Exercise material ▸

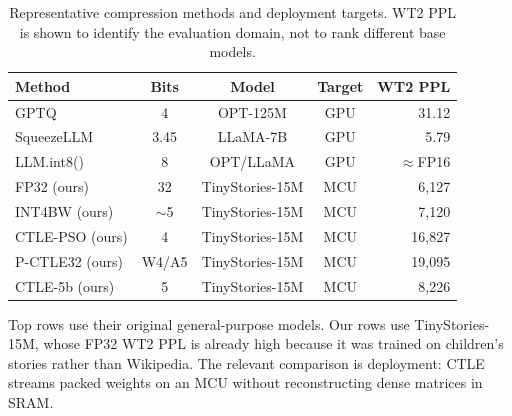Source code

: %
%

\begin{table}[t]
\centering
\footnotesize
\caption{Representative compression methods and deployment targets. WT2 PPL is
shown to identify the evaluation domain, not to rank different base models.}
\label{tab:sota}
\setlength{\tabcolsep}{3pt}
\renewcommand{\arraystretch}{1.2}
\begin{tabular}{lcccr}
\toprule
\textbf{Method} & \textbf{Bits} & \textbf{Model} &
\textbf{Target} & \textbf{WT2 PPL} \\
\midrule
GPTQ~\cite{frantar2023gptq} & 4 & OPT-125M & GPU & 31.12 \\
SqueezeLLM~\cite{kim2024squeezellm} & 3.45 & LLaMA-7B & GPU & 5.79 \\
LLM.int8()~\cite{dettmers2022llmint8} & 8 & OPT/LLaMA & GPU & $\approx$FP16 \\
\midrule
FP32 (ours) & 32 & TinyStories-15M & MCU & 6{,}127 \\
INT4BW (ours) & $\sim$5 & TinyStories-15M & MCU & 7{,}120 \\
CTLE-PSO (ours) & 4 & TinyStories-15M & MCU & 16{,}827 \\
P-CTLE32 (ours) & W4/A5 & TinyStories-15M & MCU & 19{,}095 \\
CTLE-5b (ours) & 5 & TinyStories-15M & MCU & 8{,}226 \\
\bottomrule
\end{tabular}
\smallskip
\begin{minipage}{0.98\columnwidth}
  \footnotesize
  Top rows use their original general-purpose models. Our rows use
  TinyStories-15M, whose FP32 WT2 PPL is already high because it was trained
  on children's stories rather than Wikipedia. The relevant comparison is
  deployment: CTLE streams packed weights on an MCU without reconstructing
  dense matrices in SRAM.
\end{minipage}
\end{table}
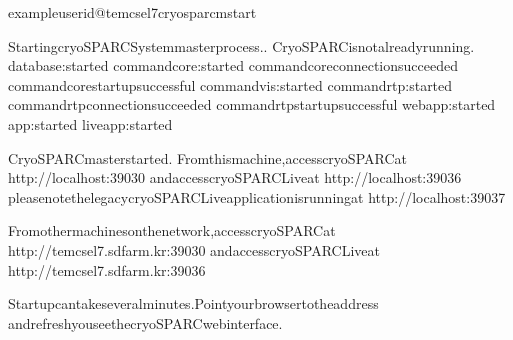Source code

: \documentclass[a4paper,11pt,english]{sphinxmanual}
\begin{document}
\begin{sphinxVerbatim}[commandchars=\\\{\}]
exampleuserid@tem\PYGZhy{}cs\PYGZhy{}el7\PYGZdl{}\PYGZgt{}cryosparcmstart

StartingcryoSPARCSystemmasterprocess..
CryoSPARCisnotalreadyrunning.
database:started
command\PYGZus{}core:started
command\PYGZus{}coreconnectionsucceeded
command\PYGZus{}corestartupsuccessful
command\PYGZus{}vis:started
command\PYGZus{}rtp:started
command\PYGZus{}rtpconnectionsucceeded
command\PYGZus{}rtpstartupsuccessful
webapp:started
app:started
liveapp:started
\PYGZhy{}\PYGZhy{}\PYGZhy{}\PYGZhy{}\PYGZhy{}\PYGZhy{}\PYGZhy{}\PYGZhy{}\PYGZhy{}\PYGZhy{}\PYGZhy{}\PYGZhy{}\PYGZhy{}\PYGZhy{}\PYGZhy{}\PYGZhy{}\PYGZhy{}\PYGZhy{}\PYGZhy{}\PYGZhy{}\PYGZhy{}\PYGZhy{}\PYGZhy{}\PYGZhy{}\PYGZhy{}\PYGZhy{}\PYGZhy{}\PYGZhy{}\PYGZhy{}\PYGZhy{}\PYGZhy{}\PYGZhy{}\PYGZhy{}\PYGZhy{}\PYGZhy{}\PYGZhy{}\PYGZhy{}\PYGZhy{}\PYGZhy{}\PYGZhy{}\PYGZhy{}\PYGZhy{}\PYGZhy{}\PYGZhy{}\PYGZhy{}\PYGZhy{}\PYGZhy{}\PYGZhy{}\PYGZhy{}\PYGZhy{}\PYGZhy{}\PYGZhy{}\PYGZhy{}

CryoSPARCmasterstarted.
Fromthismachine,accesscryoSPARCat
http://localhost:39030
andaccesscryoSPARCLiveat
http://localhost:39036
pleasenotethelegacycryoSPARCLiveapplicationisrunningat
http://localhost:39037

Fromothermachinesonthenetwork,accesscryoSPARCat
http://tem\PYGZhy{}cs\PYGZhy{}el7.sdfarm.kr:39030
andaccesscryoSPARCLiveat
http://tem\PYGZhy{}cs\PYGZhy{}el7.sdfarm.kr:39036


Startupcantakeseveralminutes.Pointyourbrowsertotheaddress
andrefreshyouseethecryoSPARCwebinterface.
\end{sphinxVerbatim}
\end{document}

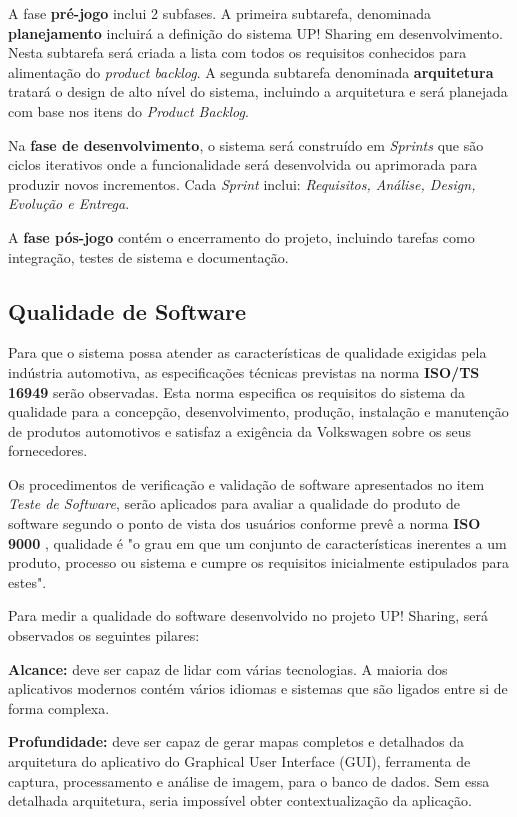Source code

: \documentclass[12pt]{article}
\begin{document}
A fase \textbf{pré-jogo} inclui 2 subfases. A primeira subtarefa, denominada \textbf{planejamento} incluirá a definição do sistema UP! Sharing em desenvolvimento. Nesta subtarefa será criada a lista com todos os requisitos conhecidos para alimentação do \textit{product backlog}. A segunda subtarefa denominada \textbf{arquitetura} tratará o design de alto nível do sistema, incluindo a arquitetura e será planejada com base nos itens do \textit{Product Backlog}.
 
Na \textbf{fase de desenvolvimento}, o sistema será construído em \textit{Sprints} que são ciclos iterativos onde a funcionalidade será desenvolvida ou aprimorada para produzir novos incrementos. Cada \textit{Sprint} inclui: \textit{Requisitos, Análise, Design, Evolução e Entrega}.

A \textbf{fase pós-jogo} contém o encerramento do projeto, incluindo tarefas como integração, testes de sistema e documentação. \cite{Kumar2014}


\subsection{Qualidade de Software}

Para que o sistema possa atender as características de qualidade exigidas pela indústria automotiva, as especificações técnicas previstas na norma \textbf{ISO/TS 16949} \cite{ISOTS} serão observadas. Esta norma especifica os requisitos do sistema da qualidade para a concepção, desenvolvimento, produção, instalação e manutenção de produtos automotivos e satisfaz a exigência da Volkswagen sobre os seus fornecedores.

Os procedimentos de verificação e validação de software apresentados no item \textit{Teste de Software}, serão aplicados para avaliar a qualidade do produto de software segundo o ponto de vista dos usuários conforme prevê a norma \textbf{ISO 9000} \cite{ISO9000}, qualidade é "o grau em que um conjunto de características inerentes a um produto, processo ou sistema e cumpre os requisitos inicialmente estipulados para estes". 

Para medir a qualidade do software desenvolvido no projeto UP! Sharing, será observados os seguintes pilares:

\textbf{Alcance:} deve ser capaz de lidar com várias tecnologias. A maioria dos aplicativos modernos contém vários idiomas e sistemas que são ligados entre si de forma complexa.

\textbf{Profundidade:} deve ser capaz de gerar mapas completos e detalhados da arquitetura do aplicativo do Graphical User Interface (GUI), ferramenta de captura, processamento e análise de imagem, para o banco de dados. Sem essa detalhada arquitetura, seria impossível obter contextualização da aplicação.
\end{document}
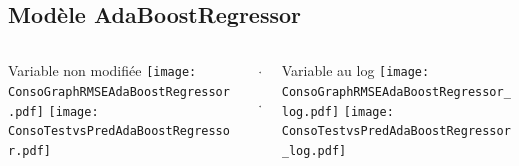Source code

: \documentclass[8pt,aspectratio=169,hyperref={unicode=true}]{beamer}
\begin{document}
\subsection{Modèle AdaBoostRegressor}
\begin{frame}{\insertsubsection}
  \begin{columns}[t]
    \begin{column}{.33\textwidth}
      \centering Variable non modifiée
      \texttt{[image: ConsoGraphRMSEAdaBoostRegressor.pdf]}
      \texttt{[image: ConsoTestvsPredAdaBoostRegressor.pdf]}
    \end{column}
    \begin{column}{.33\textwidth}
      $\Longleftarrow$
      \scriptsize
      {\centering
        }
      

      \normalsize
      $\Longleftarrow$

      \raggedleft{$\Longrightarrow$}
      \scriptsize
      {\centering
        }
      

      \normalsize
      \raggedleft{$\Longrightarrow$}
    \end{column}
    \begin{column}{.33\textwidth}
      \centering Variable au log
      \texttt{[image: ConsoGraphRMSEAdaBoostRegressor\_log.pdf]}
      \texttt{[image: ConsoTestvsPredAdaBoostRegressor\_log.pdf]}
    \end{column}
  \end{columns}
\end{frame}
\end{document}

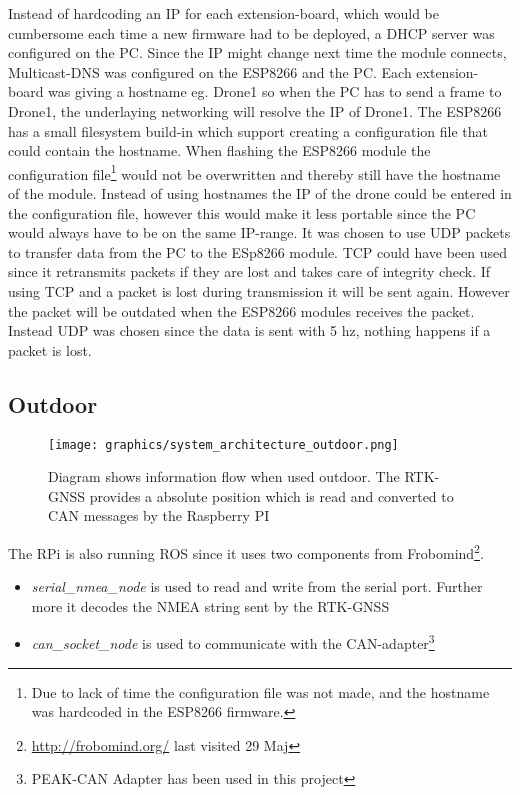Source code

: Instead of hardcoding an  \ac{IP} for each extension-board, which would be cumbersome each time a new firmware had to be deployed, a \ac{DHCP} server was configured on the PC. Since the IP might change next time the module connects, Multicast-DNS was configured on the ESP8266 and the PC. Each extension-board was giving a hostname eg. Drone1 so when the PC has to send a frame to Drone1, the underlaying networking will resolve the IP of Drone1.
The ESP8266 has a small filesystem build-in which support creating a configuration file that could contain the hostname.
When flashing the ESP8266 module the configuration file\footnote{Due to lack of time the configuration file was not made, and the hostname was hardcoded in the ESP8266 firmware.} would not be overwritten and thereby still have the hostname of the module. Instead of using hostnames the \ac{IP} of the drone could be entered in the configuration file, however this would make it less portable since the PC would always have to be on the same \ac{IP}-range. It was chosen to use \ac{UDP} packets to transfer data from the PC to the ESp8266 module. \ac{TCP} could have been used since it retransmits packets if they are lost and takes care of integrity check. If using \ac{TCP} and a packet is lost during transmission it will be sent again. However the packet will be outdated when the ESP8266 modules receives the packet. Instead \ac{UDP} was chosen since the data is sent with 5 hz, nothing happens if a packet is lost.


\subsection{Outdoor}
\begin{figure}[H]
    \center
    \texttt{[image: graphics/system\_architecture\_outdoor.png]}
    \caption{Diagram shows information flow when used outdoor. The RTK-GNSS provides a absolute position which is read and converted to CAN messages by the Raspberry PI}
    \label{fig:outdoor_information_flow}
\end{figure}

The \ac{RPi} is also running \ac{ROS} since it uses two components from Frobomind\footnote{\url {http://frobomind.org/} last visited 29 Maj}. \begin{itemize}
	\item \textit{serial\_nmea\_node} is used to read and write from the serial port. Further more it decodes the NMEA string sent by the \ac{RTK-GNSS}
	\item \textit{can\_socket\_node} is used to communicate with the \ac{CAN}-adapter\footnote{PEAK-CAN Adapter has been used in this project}
\end{itemize}

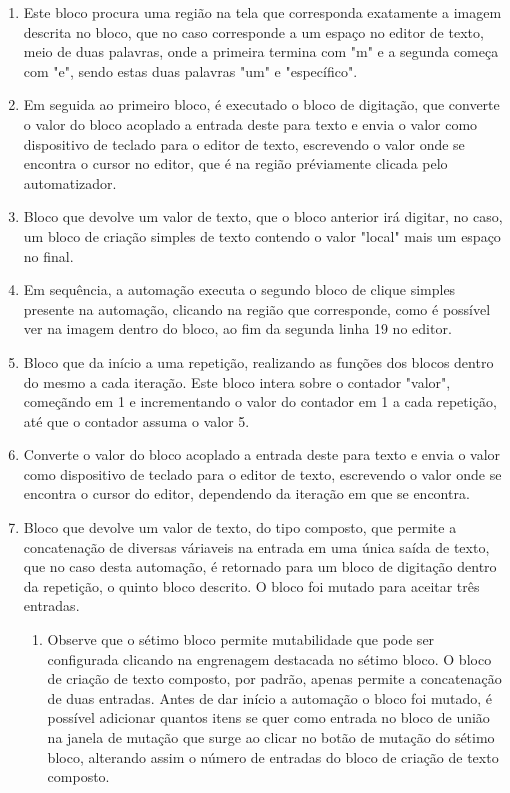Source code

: \documentclass[tg]{mdtufsm}
\begin{document}
                \begin{enumerate}[label*=\arabic*.]
                    \item Este bloco procura uma região na tela que corresponda exatamente a imagem descrita no bloco, que no caso corresponde a um espaço no editor de texto, meio de duas palavras, onde a primeira termina com "m" e a segunda começa com "e", sendo estas duas palavras "um" e "específico".
                    \item Em seguida ao primeiro bloco, é executado o bloco de digitação, que converte o valor do bloco acoplado a entrada deste para texto e envia o valor como dispositivo de teclado para o editor de texto, escrevendo o valor onde se encontra o cursor no editor, que é na região préviamente clicada pelo automatizador.
                    \item Bloco que devolve um valor de texto, que o bloco anterior irá digitar, no caso, um bloco de criação simples de texto contendo o valor "local" mais um espaço no final.
                    \item Em sequência, a automação executa o segundo bloco de clique simples presente na automação, clicando na região que corresponde, como é possível ver na imagem dentro do bloco, ao fim da segunda linha 19 no editor.
                    \item Bloco que da início a uma repetição, realizando as funções dos blocos dentro do mesmo a cada iteração. Este bloco intera sobre o contador "valor", começãndo em 1 e incrementando o valor do contador em 1 a cada repetição, até que o contador assuma o valor 5.
                    \item Converte o valor do bloco acoplado a entrada deste para texto e envia o valor como dispositivo de teclado para o editor de texto, escrevendo o valor onde se encontra o cursor do editor, dependendo da iteração em que se encontra.
                    \item Bloco que devolve um valor de texto, do tipo composto, que permite a concatenação de diversas váriaveis na entrada em uma única saída de texto, que no caso desta automação, é retornado para um bloco de digitação dentro da repetição, o quinto bloco descrito. O bloco foi mutado para aceitar três entradas.
                    \begin{enumerate}[label*=\arabic*.]
                        \item Observe que o sétimo bloco permite mutabilidade que pode ser configurada clicando na engrenagem destacada no sétimo bloco. O bloco de criação de texto composto, por padrão, apenas permite a concatenação de duas entradas. Antes de dar início a automação o bloco foi mutado, é possível adicionar quantos itens se quer como entrada no bloco de união na janela de mutação que surge ao clicar no botão de mutação do sétimo bloco, alterando assim o número de entradas do bloco de criação de texto composto.

\end{enumerate}
\end{enumerate}
\end{document}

Exercise instructions ▸ For the listing above, state how many lines hold the string "simples", giving the number alone.

Answer to the exercise ▸ 2